▶ Supplied data
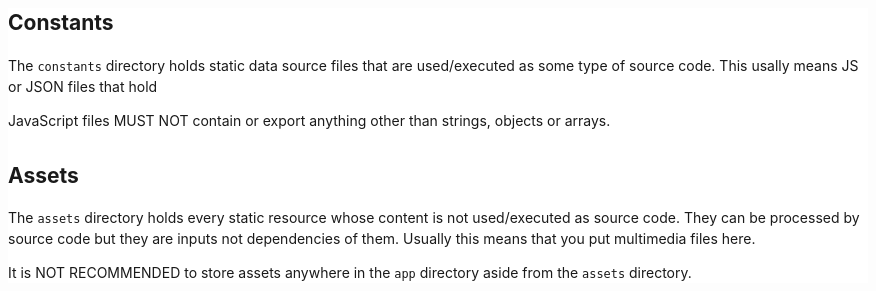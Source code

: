 ## Constants

  The `constants` directory holds static data source files that are used/executed as some type of source code. This usally means JS or JSON files that hold 

  JavaScript files MUST NOT contain or export anything other than strings, objects or arrays.

  ## Assets

  The `assets` directory holds every static resource whose content is not used/executed as source code. They can be processed by source code but they are inputs not dependencies of them. Usually this means that you put multimedia files here.

  It is NOT RECOMMENDED to store assets anywhere in the `app` directory aside from the `assets` directory.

▶ Task item
Give back exactly the lines from the first line of the data through the line with "multimedia files here.", pictures excluded.

▶ Answer to this exercise
Source code

: ## Constants

  The `constants` directory holds static data source files that are used/executed as some type of source code. This usally means JS or JSON files that hold 

  JavaScript files MUST NOT contain or export anything other than strings, objects or arrays.

  ## Assets

  The `assets` directory holds every static resource whose content is not used/executed as source code. They can be processed by source code but they are inputs not dependencies of them. Usually this means that you put multimedia files here.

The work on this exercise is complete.